It’s unlikely the Senate will confirm a fourth member before the November election — the president’s last nominee waited nearly three years for a Senate vote.

Even if a new commissioner were confirmed, campaign finance reform advocates have lamented for years that the agency has been hampered by structural issues, a lack of resources and partisanship that have weakened its ability to enforce the law and deter illegal election spending. They say the problem has been exacerbated by Republican leaders opposed to limits on campaign spending, who have sought to weaken the agency.
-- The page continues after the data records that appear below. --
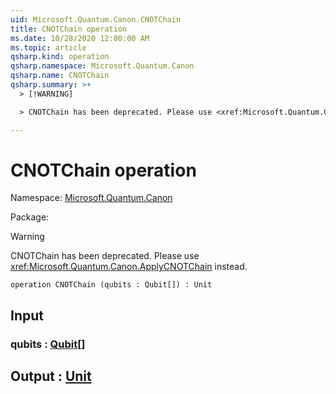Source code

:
 ```yaml
---
uid: Microsoft.Quantum.Canon.CNOTChain
title: CNOTChain operation
ms.date: 10/28/2020 12:00:00 AM
ms.topic: article
qsharp.kind: operation
qsharp.namespace: Microsoft.Quantum.Canon
qsharp.name: CNOTChain
qsharp.summary: >+
  > [!WARNING]

  > CNOTChain has been deprecated. Please use <xref:Microsoft.Quantum.Canon.ApplyCNOTChain> instead.

---
```


# CNOTChain operation

Namespace: [Microsoft.Quantum.Canon](xref:Microsoft.Quantum.Canon)

Package: [](https://nuget.org/packages/)


> [!WARNING]
> CNOTChain has been deprecated. Please use <xref:Microsoft.Quantum.Canon.ApplyCNOTChain> instead.



```qsharp
operation CNOTChain (qubits : Qubit[]) : Unit
```


## Input

### qubits : [Qubit](xref:microsoft.quantum.lang-ref.qubit)[]





## Output : [Unit](xref:microsoft.quantum.lang-ref.unit)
The pandemic has pushed elections system to the brink, with officials in some states fearing a meltdown this fall. Lack of money is a major problem.

July 31, 2020

Without a strong commission, some have felt free to defy campaign finance laws without fear of punishment, said former Democratic FEC Commissioner Ann Ravel. “They knew that they could flagrantly violate the law and there would be absolutely no consequences, or if there ever was a consequence, that it was going to be so small, that it was essentially a cost of doing business,” she said.

Meanwhile, the backlog of cases continues to grow. The FEC had more than 300 pending cases at the end of March, including 90 in which the five-year statute of limitations was set to expire in the next 18 months, according to a May 2020 memo from the agency’s acting general counsel.

“The agency charged with administering and enforcing the federal campaign laws that will govern the 2020 election remains without the four Commissioners it needs to make most of its major decisions,” Weintraub wrote in December 2019. “It is, to be charitable, less than ideal.”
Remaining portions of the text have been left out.